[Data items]
----

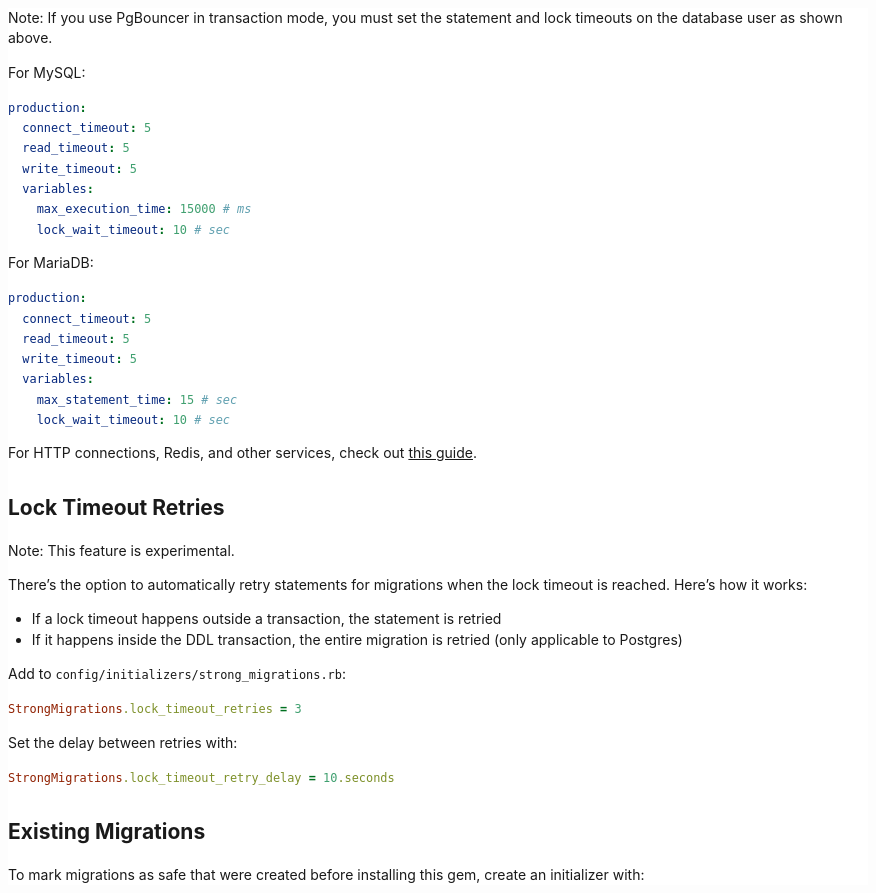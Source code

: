 Note: If you use PgBouncer in transaction mode, you must set the statement and lock timeouts on the database user as shown above.

For MySQL:

```yml
production:
  connect_timeout: 5
  read_timeout: 5
  write_timeout: 5
  variables:
    max_execution_time: 15000 # ms
    lock_wait_timeout: 10 # sec

```

For MariaDB:

```yml
production:
  connect_timeout: 5
  read_timeout: 5
  write_timeout: 5
  variables:
    max_statement_time: 15 # sec
    lock_wait_timeout: 10 # sec
```

For HTTP connections, Redis, and other services, check out [this guide](https://github.com/ankane/the-ultimate-guide-to-ruby-timeouts).

## Lock Timeout Retries

Note: This feature is experimental.

There’s the option to automatically retry statements for migrations when the lock timeout is reached. Here’s how it works:

- If a lock timeout happens outside a transaction, the statement is retried
- If it happens inside the DDL transaction, the entire migration is retried (only applicable to Postgres)

Add to `config/initializers/strong_migrations.rb`:

```ruby
StrongMigrations.lock_timeout_retries = 3
```

Set the delay between retries with:

```ruby
StrongMigrations.lock_timeout_retry_delay = 10.seconds
```

## Existing Migrations

To mark migrations as safe that were created before installing this gem, create an initializer with:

----

Go through the records above line by line and say how many lines include "timeouts", giving only that number.

2